My solution is using a decomposition, $f = f^+ + f^-$, where $f^+ = max(f,0)$ and $f^- = max(-f,0)$.

Let $s_n^+ = \sum_{k=1}^{n2^n} \frac{k-1}{2^n} I(\frac{k-1}{2^n} \leq f^+< \frac{k}{2^n})$. Then $s_n^+ \rightarrow f^+$, and $s_n^+$ is non decreasing simple function.

By def of $s_n^+$, for given $\epsilon >0$, we can take $N$ large enough so that $N > f^+(x), \frac{1}{2^N}<\frac{\epsilon}{2\mu(X)}$.

$n > N, \;\;|S_n^+ - f^+| \leq \frac{1}{2^n} < \frac{1}{2^N} < \frac{\epsilon}{2\mu(X)}, \;\; \int_X |f^+ - s_n^+ | d\mu \leq \frac{1}{2^n}\mu(X) < \epsilon.$

Apply same procedure on $s^-_n$. And since

\begin{align*} \int_X | f-s|d\mu &= \int_X | f^+-f^- -s^+ +s^-|d\mu \\ & < \int_X |f^+-s^+| d\mu + \int_X |f^- - s^-|d\mu \end{align*}

We can have the conclusion.

I think If $\mu(X) = \infty$, my solution is bit awkward I guess.
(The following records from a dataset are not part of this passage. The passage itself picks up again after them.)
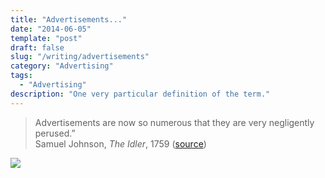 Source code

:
 ```yaml
---
title: "Advertisements..."
date: "2014-06-05"
template: "post"
draft: false
slug: "/writing/advertisements"
category: "Advertising"
tags:
  - "Advertising"
description: "One very particular definition of the term."
---
```


> Advertisements are now so numerous that they are very negligently perused.”  
Samuel Johnson, *The Idler*, 1759 ([source](http://www.warc.com/Pages/NewsAndOpinion/Quotebank.aspx?Category=Advertising))

![](/media/advertisements-1.jpg)
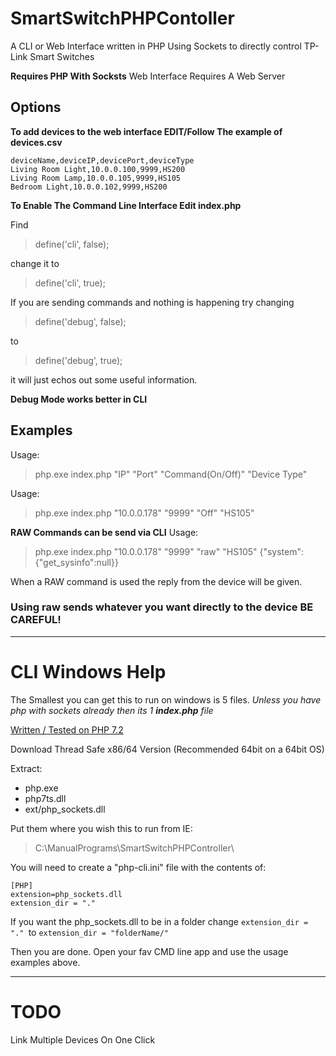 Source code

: # SmartSwitchPHPContoller
A CLI or Web Interface written in PHP Using Sockets to directly control TP-Link Smart Switches

**Requires PHP With Socksts** Web Interface Requires A Web Server


## Options

**To add devices to the web interface EDIT/Follow The example of devices.csv**
```
deviceName,deviceIP,devicePort,deviceType
Living Room Light,10.0.0.100,9999,HS200
Living Room Lamp,10.0.0.105,9999,HS105
Bedroom Light,10.0.0.102,9999,HS200
```

**To Enable The Command Line Interface Edit index.php**

Find 
>define('cli', false); 

change it to 
>define('cli', true);

If you are sending commands and nothing is happening try changing 
>define('debug', false);

to
>define('debug', true);

it will just echos out some useful information.

**Debug Mode works better in CLI**

## Examples

Usage: 
>php.exe index.php "IP" "Port" "Command(On/Off)" "Device Type"

Usage:
>php.exe index.php "10.0.0.178" "9999" "Off" "HS105"

**RAW Commands can be send via CLI**
Usage: 
>php.exe index.php "10.0.0.178" "9999" "raw" "HS105" {\"system\":{\"get_sysinfo\":null}}


When a RAW command is used the reply from the device will be given.

### Using raw sends whatever you want directly to the device BE CAREFUL!

---

# CLI Windows Help

The Smallest you can get this to run on windows is 5 files. *Unless you have php with sockets already then its 1 **index.php** file*


[Written / Tested on PHP 7.2](https://windows.php.net/download#php-7.2)

Download Thread Safe x86/64 Version (Recommended 64bit on a 64bit OS)

Extract:
  * php.exe
  * php7ts.dll
  * ext/php_sockets.dll

Put them where you wish this to run from IE:
>C:\ManualPrograms\SmartSwitchPHPController\

You will need to create a "php-cli.ini" file with the contents of:
```
[PHP]
extension=php_sockets.dll
extension_dir = "."
```

If you want the php_sockets.dll to be in a folder change ```extension_dir = "." ```to ```extension_dir = "folderName/"```

Then you are done. Open your fav CMD line app and use the usage examples above.

---
# TODO 

Link Multiple Devices On One Click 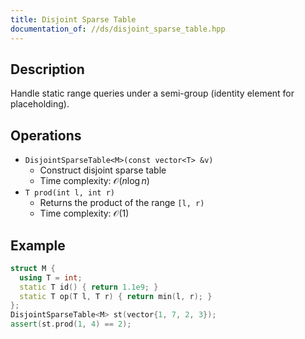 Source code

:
 ```yaml
---
title: Disjoint Sparse Table
documentation_of: //ds/disjoint_sparse_table.hpp
---
```


## Description
Handle static range queries under a semi-group (identity element for
placeholding).

## Operations
- `DisjointSparseTable<M>(const vector<T> &v)`
  + Construct disjoint sparse table
  + Time complexity: $\mathcal O(n \log n)$
- `T prod(int l, int r)`
  + Returns the product of the range `[l, r)`
  + Time complexity: $\mathcal O(1)$

## Example
```cpp
struct M {
  using T = int;
  static T id() { return 1.1e9; }
  static T op(T l, T r) { return min(l, r); }
};
DisjointSparseTable<M> st(vector{1, 7, 2, 3});
assert(st.prod(1, 4) == 2);
```
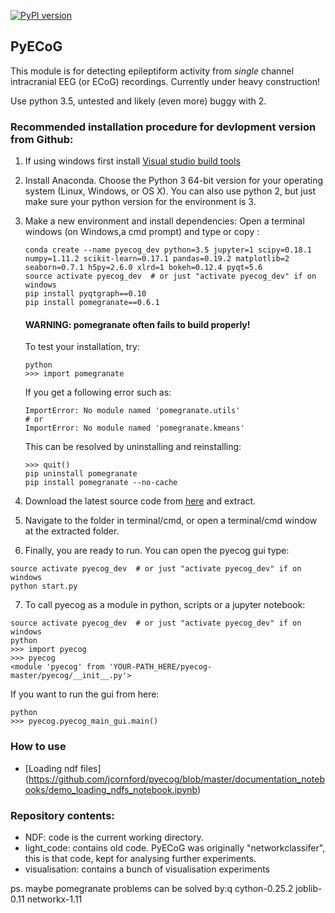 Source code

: [![PyPI version](https://badge.fury.io/py/pyecog.svg)](https://badge.fury.io/py/pyecog)
## PyECoG
This module is for detecting epileptiform activity from *single* channel intracranial EEG (or ECoG) recordings.
Currently under heavy construction!

Use python 3.5, untested and likely (even more) buggy with 2. 




### Recommended installation procedure for devlopment version from Github:

1. If using windows first install [Visual studio build tools](http://go.microsoft.com/fwlink/?LinkId=691126)
2. Install Anaconda. Choose the Python 3 64-bit version for your operating system (Linux, Windows, or OS X).
  You can also use python 2, but just make sure your python version for the environment is 3. 
3. Make a new environment and install dependencies: Open a terminal windows (on Windows,a cmd prompt) and type or copy :
    ```{bash}
    conda create --name pyecog_dev python=3.5 jupyter=1 scipy=0.18.1 numpy=1.11.2 scikit-learn=0.17.1 pandas=0.19.2 matplotlib=2 seaborn=0.7.1 h5py=2.6.0 xlrd=1 bokeh=0.12.4 pyqt=5.6
    source activate pyecog_dev  # or just "activate pyecog_dev" if on windows
    pip install pyqtgraph==0.10
    pip install pomegranate==0.6.1
    ```
    #### WARNING: pomegranate often fails to build properly!
    To test your installation, try:
    ```{bash}
    python
    >>> import pomegranate
    ```
    If you get a following error such as:
    ```{bash}
    ImportError: No module named 'pomegranate.utils'
    # or
    ImportError: No module named 'pomegranate.kmeans'
    ```
    This can be resolved by uninstalling and reinstalling:
    ```{bash}
    >>> quit()
    pip uninstall pomegranate
    pip install pomegranate --no-cache
    ```

4. Download the latest source code from [here](https://github.com/jcornford/pyecog/archive/Development.zip) and extract.

5. Navigate to the folder in terminal/cmd, or open a terminal/cmd window at the extracted folder.

6. Finally, you are ready to run. You can open the pyecog gui type:

```{bash}
source activate pyecog_dev  # or just "activate pyecog_dev" if on windows
python start.py

```

7. To call pyecog as a module in python, scripts or a jupyter notebook:
   
```{bash}
source activate pyecog_dev  # or just "activate pyecog_dev" if on windows
python
>>> import pyecog
>>> pyecog
<module 'pyecog' from 'YOUR-PATH_HERE/pyecog-master/pyecog/__init__.py'>
```
  If you want to run the gui from here:
```{bash}
python
>>> pyecog.pyecog_main_gui.main()
```


### How to use
- [Loading ndf files] (https://github.com/jcornford/pyecog/blob/master/documentation_notebooks/demo_loading_ndfs_notebook.ipynb)

### Repository contents:
* NDF:          code is the current working directory.
* light_code:   contains old code. PyECoG was originally "networkclassifer", this is that code, kept for analysing further experiments.
* visualisation: contains a bunch of visualisation experiments

ps. maybe pomegranate problems can be solved by:q
cython-0.25.2 joblib-0.11 networkx-1.11


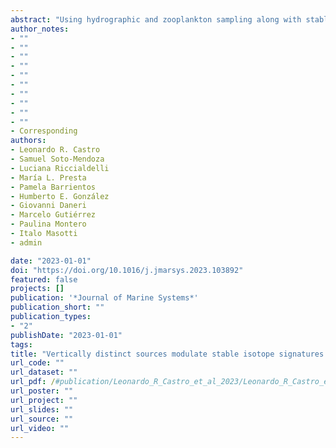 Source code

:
 ```yaml
---
abstract: "Using hydrographic and zooplankton sampling along with stable isotope analyses, we determined the influence of freshwater input and of oceanic water ingress at the Golfo de Penas to the Baker Channel (47°S), central Patagonia, on the zooplankton community during mid-spring. Our results show that different taxonomic and functional groups occurred within the mesozooplankton community along an offshore-inshore-oriented transect. Some groups occurred mostly offshore (i.e. euphausiids, fish larvae, stomatopods, amphipods), while others occurred in higher abundance inshore (i.e. medusae, chaetognaths, siphonophores, ostracods). Early life stages of ecologically key species, such as Euphausia vallentini and pelagic stages of Munida gregaria, occurred mostly at the Golfo de Penas. Higher trophic positions estimated from δ15N occurred in mesozooplankton groups inshore (Baker Channel) and lower at the Golfo de Penas, coinciding with the decrease in C:N ratio in zooplankton and with an increase in chlorophyll-a values in the seawater seawards. The δ13C distribution in the zooplankton groups along the offshore-inshore transect showed a positive gradient from the inshore most stations towards the Baker Channel mouth, suggesting a negative relationship with freshwater carrying terrestrial organic carbon and a positive relationship with seawater. However, from the channel mouth seawards, a decrease in δ13C in most zooplankton groups occurred. Within the Baker Channel, low δ13C values occurred in particulate organic matter (POM) at the surface layer, higher values at intermediate depths, and low values at the deepest zones. This uneven distribution of δ13C values in POM and zooplankton, along with the presence of different water masses at different depths suggest an along-basin transport of organic carbon of different sources at different layers: of terrestrial origin at surface, marine origin at mid depth, and from degraded organic matter from offshore entering at higher depths. Thus, a complex scenario of lateral transport of water of different characteristics modulates the presence of zooplankton in different locations and their food sources along the area. These findings resemble others observed in further south in the Beagle Channel (57°S) also in spring but the relative contribution of different carbon sources may differ between Patagonian systems."
author_notes:
- ""
- ""
- ""
- ""
- ""
- ""
- ""
- ""
- ""
- ""
- Corresponding
authors:
- Leonardo R. Castro
- Samuel Soto-Mendoza
- Luciana Riccialdelli
- María L. Presta
- Pamela Barrientos
- Humberto E. González
- Giovanni Daneri
- Marcelo Gutiérrez
- Paulina Montero
- Italo Masotti
- admin

date: "2023-01-01"
doi: "https://doi.org/10.1016/j.jmarsys.2023.103892"
featured: false
projects: []
publication: '*Journal of Marine Systems*'
publication_short: ""
publication_types:
- "2"
publishDate: "2023-01-01"
tags:
title: "Vertically distinct sources modulate stable isotope signatures and distribution of Mesozooplankton in central Patagonia: The Golfo de Penas - Baker Channel connection and analogies with the Beagle Channel"
url_code: ""
url_dataset: ""
url_pdf: /#publication/Leonardo_R_Castro_et_al_2023/Leonardo_R_Castro_et_al_2023.pdf
url_poster: ""
url_project: ""
url_slides: ""
url_source: ""
url_video: ""
---
```


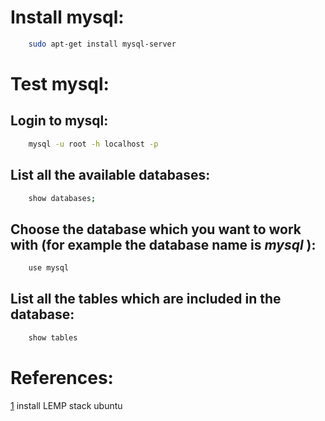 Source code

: # Install mysql:

```bash
	sudo apt-get install mysql-server
```

# Test mysql:
## Login to mysql:

```bash
	mysql -u root -h localhost -p
```

## List all the available databases:

```bash
	show databases;
```

## Choose the database which you want to work with (for example the database name is *mysql* ):

```bash
	use mysql
```

## List all the tables which are included in the database:

```bash
	show tables
```

# References:

[1](https://www.digitalocean.com/community/tutorials/how-to-install-linux-nginx-mysql-php-lemp-stack-in-ubuntu-16-04) install LEMP stack ubuntu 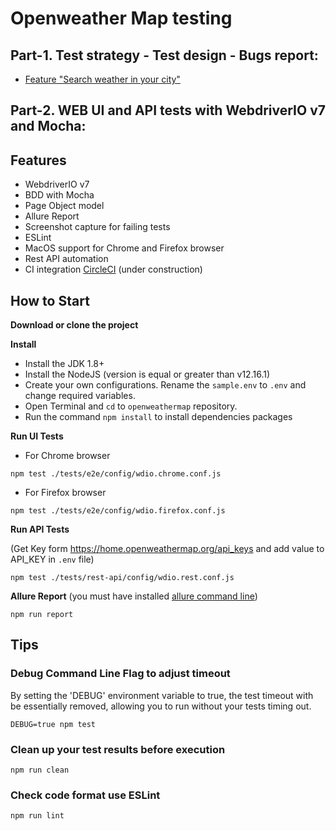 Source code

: Openweather Map testing
====================
## Part-1. Test strategy - Test design - Bugs report:

- [Feature "Search weather in your city"](https://github.com/lttrung112/openweathermap-demo/tree/master/test-design-bug-challenge)


## Part-2. WEB UI and API tests with WebdriverIO v7 and Mocha:


## Features
- WebdriverIO v7
- BDD with Mocha  
- Page Object model
- Allure Report
- Screenshot capture for failing tests
- ESLint
- MacOS support for Chrome and Firefox browser
- Rest API automation
- CI integration [CircleCI](https://app.circleci.com/pipelines/github/lttrung112/openweathermap-demo) (under construction)
## How to Start

**Download or clone the project**

**Install**

- Install the JDK 1.8+
- Install the NodeJS (version is equal or greater than v12.16.1)
- Create your own configurations. Rename the `sample.env` to `.env` and change required variables.
- Open Terminal and `cd` to `openweathermap` repository.
- Run the command `npm install` to install dependencies packages

**Run UI Tests**

- For Chrome browser

```npm test ./tests/e2e/config/wdio.chrome.conf.js```

- For Firefox browser

```npm test ./tests/e2e/config/wdio.firefox.conf.js```

**Run API Tests**

(Get Key form https://home.openweathermap.org/api_keys and add value to API_KEY in `.env` file)

```npm test ./tests/rest-api/config/wdio.rest.conf.js```


**Allure Report**
(you must have installed [allure command line](https://docs.qameta.io/allure/#_get_started))

```npm run report```


## Tips

### Debug Command Line Flag to adjust timeout

By setting the 'DEBUG' environment variable to true, the test timeout with be essentially removed, 
allowing you to run without your tests timing out. 

`DEBUG=true npm test`
### Clean up your test results before execution

`npm run clean`

### Check code format use ESLint

`npm run lint`
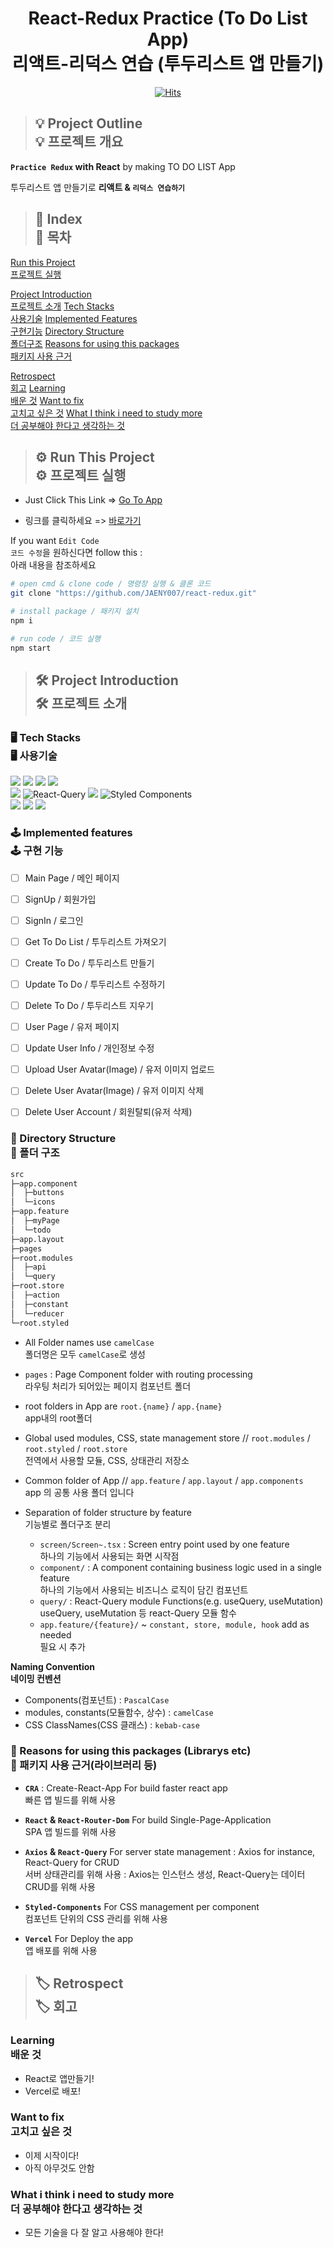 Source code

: <div align="center">

# React-Redux Practice (To Do List App) <br> 리액트-리덕스 연습 (투두리스트 앱 만들기)

[![Hits](https://hits.seeyoufarm.com/api/count/incr/badge.svg?url=https%3A%2F%2Fgithub.com%2FJAENY007%20react-redux&count_bg=%23FF8989&title_bg=%23B4B4B4&icon=github.svg&icon_color=%23E7E7E7&title=GitHub-Hits&edge_flat=false)](https://hits.seeyoufarm.com)

</div>

> ## 💡 Project Outline <br> 💡 프로젝트 개요

**`Practice Redux` with React** by making TO DO LIST App

투두리스트 앱 만들기로 **리액트 & `리덕스 연습하기`**

> ## 📖 Index <br> 📖 목차

[Run this Project <br> 프로젝트 실행](#⚙-run-this-project-br-⚙-프로젝트-실행)

[Project Introduction <br> 프로젝트 소개](#🛠-project-introduction-br-🛠-프로젝트-소개)
  [Tech Stacks <br> 사용기술](#🖥-tech-stacks-br-🖥-사용기술)
  [Implemented Features <br> 구현기능](#🕹-implemented-features-br-🕹-구현-기능)
  [Directory Structure <br> 폴더구조](#📁-directory-structure-br-📁-폴더-구조)
  [Reasons for using this packages <br> 패키지 사용 근거](#🎨-reasons-for-using-this-packages-librarys-etc-br-🎨-패키지-사용-근거라이브러리-등)

[Retrospect <br> 회고](#🏷-retrospect-br-🏷-회고)
  [Learning <br> 배운 것](#learning-br-배운-것)
  [Want to fix <br> 고치고 싶은 것](#want-to-fix-br-고치고-싶은-것)
  [What I think i need to study more <br> 더 공부해야 한다고 생각하는 것](#what-i-think-i-need-to-study-more-br-더-공부해야-한다고-생각하는-것)

> ## ⚙ Run This Project <br> ⚙ 프로젝트 실행

- Just Click This Link => [Go To App](https://todolist-jaeny007.vercel.app/)

- 링크를 클릭하세요 => [바로가기](https://todolist-jaeny007.vercel.app/)


If you want `Edit Code` <br> `코드 수정`을 원하신다면
follow this : <br> 아래 내용을 참조하세요

```bash
# open cmd & clone code / 명령창 실행 & 클론 코드
git clone "https://github.com/JAENY007/react-redux.git"

# install package / 패키지 설치
npm i

# run code / 코드 실행
npm start
```

> ## 🛠 Project Introduction <br> 🛠 프로젝트 소개

### 🖥 Tech Stacks <br> 🖥 사용기술

<img src="https://img.shields.io/badge/TypeScript-3178C6?style=flat-square&logo=TypeScript&logoColor=white"/> <img src="https://img.shields.io/badge/React-61DAFB?style=flat-square&logo=React&logoColor=white"/> <img src="https://img.shields.io/badge/Create-React-App-09D3AC?style=flat-square&logo=Create_React_App&logoColor=white"/> <img src="https://img.shields.io/badge/React-Router-Dom-CA4245?style=flat-square&logo=React_Router&logoColor=white"/> <br> <img src="https://img.shields.io/badge/Axios-5A29E4?style=flat-square&logo=Axios&logoColor=white"/> <img alt="React-Query" src="https://img.shields.io/badge/React_Query-FF4154?&style=flat-square&logo=reactquery&logoColor=white" /> <img src="https://img.shields.io/badge/Redux-764ABC?style=flat-square&logo=Redux&logoColor=white"/> <img alt="Styled Components" src="https://img.shields.io/badge/-Styled_Components-db7092?style=flat-square&logo=styled-components&logoColor=white" /> <br> <img src="https://img.shields.io/badge/Npm-CB3837?style=flat-square&logo=npm&logoColor=white"/> <img src="https://img.shields.io/badge/Git_Hub-181717?style=flat-square&logo=GitHub&logoColor=white"/> <img src="https://img.shields.io/badge/Vercel-000?style=flat-square&logo=Vercel&logoColor=white"/>


### 🕹 Implemented features <br> 🕹 구현 기능

- [ ] Main Page / 메인 페이지

<div align="center">

</div>

- [ ] SignUp / 회원가입

<div align="center">

</div>

- [ ] SignIn / 로그인

<div align="center">

</div>

- [ ] Get To Do List / 투두리스트 가져오기

<div align="center">

</div>

- [ ] Create To Do / 투두리스트 만들기

<div align="center">

</div>

- [ ] Update To Do / 투두리스트 수정하기

<div align="center">

</div>

- [ ] Delete To Do / 투두리스트 지우기

<div align="center">

</div>

- [ ] User Page / 유저 페이지

<div align="center">

</div>

- [ ] Update User Info / 개인정보 수정

<div align="center">

</div>

- [ ] Upload User Avatar(Image) / 유저 이미지 업로드

<div align="center">

</div>

- [ ] Delete User Avatar(Image) / 유저 이미지 삭제

<div align="center">

</div>


- [ ] Delete User Account / 회원탈퇴(유저 삭제)

<div align="center">

</div>

### 📁 Directory Structure <br> 📁 폴더 구조

```markdown
src
├─app.component
│  ├─buttons
│  └─icons
├─app.feature
│  ├─myPage
│  └─todo
├─app.layout
├─pages
├─root.modules
│  ├─api
│  └─query
├─root.store
│  ├─action
│  ├─constant
│  └─reducer
└─root.styled

```

- All Folder names use `camelCase` <br> 폴더명은 모두 `camelCase`로 생성
- `pages` : Page Component folder with routing processing <br> 라우팅 처리가 되어있는 페이지 컴포넌트 폴더
- root folders in App are `root.{name}` / `app.{name}` <br> app내의 root폴더
- Global used modules, CSS, state management store // `root.modules` / `root.styled` / `root.store` <br> 전역에서 사용할 모듈, CSS, 상태관리 저장소
- Common folder of App // `app.feature` / `app.layout` / `app.components` <br> app 의 공통 사용 폴더 입니다

- Separation of folder structure by feature <br> 기능별로 폴더구조 분리
    - `screen/Screen~.tsx` : Screen entry point used by one feature <br> 하나의 기능에서 사용되는 화면 시작점
    - `component/` : A component containing business logic used in a single feature <br> 하나의 기능에서 사용되는 비즈니스 로직이 담긴 컴포넌트
    - `query/` : React-Query module Functions(e.g. useQuery, useMutation) <br> useQuery, useMutation 등 react-Query 모듈 함수
    - `app.feature/{feature}/` ~ `constant, store, module, hook` add as needed <br> 필요 시 추가

**Naming Convention** <br> **네이밍 컨벤션**
  
  - Components(컴포넌트) : `PascalCase`
  - modules, constants(모듈함수, 상수) : `camelCase`
  - CSS ClassNames(CSS 클래스) : `kebab-case`

### 🎨 Reasons for using this packages (Librarys etc) <br> 🎨 패키지 사용 근거(라이브러리 등)

- **`CRA`** : Create-React-App
  For build faster react app <br> 빠른 앱 빌드를 위해 사용

- **`React` & `React-Router-Dom`**
  For build Single-Page-Application <br> SPA 앱 빌드를 위해 사용

- **`Axios` & `React-Query`**
  For server state management : Axios for instance, React-Query for CRUD <br> 서버 상태관리를 위해 사용 : Axios는 인스턴스 생성, React-Query는 데이터 CRUD를 위해 사용

- **`Styled-Components`**
  For CSS management per component <br> 컴포넌트 단위의 CSS 관리를 위해 사용

- **`Vercel`**
  For Deploy the app <br> 앱 배포를 위해 사용

> ## 🏷 Retrospect <br> 🏷 회고

### Learning <br> 배운 것
- React로 앱만들기!
- Vercel로 배포!

### Want to fix <br> 고치고 싶은 것
- 이제 시작이다!
- 아직 아무것도 안함

### What i think i need to study more <br> 더 공부해야 한다고 생각하는 것
- 모든 기술을 다 잘 알고 사용해야 한다!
But I'm not sure how can I show that $\mu(X) < \infty$ on this condition or

maybe I do not need that $\mu(X) < \infty$.

Am I wrong about my thought? or My solution is completely lost?

Answer 1

Assume $f$ is non-negative.

Then you have an increasing sequence of non-negative simple functions $s_{n}$ such that $s_{n}\to f$ .

Then Using Monotone Convergence Theorem:-

$$\int_{X}\lim_{n\to\infty} s_{n}\,d\mu = \int_{X}f\,d\mu=\lim_{n\to\infty}\int_{X}s_{n}\,d\mu$$

So for $\epsilon>0$ we have a $N$ such that

$$\int_{X}f\,d\mu-\int_{X}s_{n}\,d\mu<\epsilon\,,\forall n\geq N$$.

So in particular

$\int_{X}(f-s_{N})\,d\mu<\epsilon$.

So in particular for a general measurable function $f$.

$f=f^{+}-f^{-}$

You have $s$ and $s'$ such that $\int_{X}(f^{+}-s)<\frac{\epsilon}{2}$. and $s,s'$ are non-negative and lesser than equal to $f^{+}$ and $f^{-}$(By construction above)

And $\int_{X}(f^{-}-s')\,d\mu<\frac{\epsilon}{2}$

So $|f-(s-s')|=|f^{+}-s-(f^{-}-s')|\leq |f^{+}-s|+|f^{-}-s'|=f^{+}-s+f^{-}-s'$

So $$\int_{X}|f-(s-s')|\,d\mu\leq \int_{X}(f^{+}-s+f^{-}-s')\,d\mu$$

$$=\int_{X}(f^{+}-s)\,d\mu+\int_{X}(f^{-}-s')\,d\mu\leq \frac{\epsilon}{2}+\frac{\epsilon}{2}$$

$s-s'$ is a simple function as difference of simple function is simple.

Answer 2

You showed that $s_n^+\rightarrow_n f^+$. Since it converges increasingly, you have $|s_n^+|\leq f^+$ for all $n$, and since $f$ is $L^1$, you can use Lebesgue theorem (valid for infinite measures).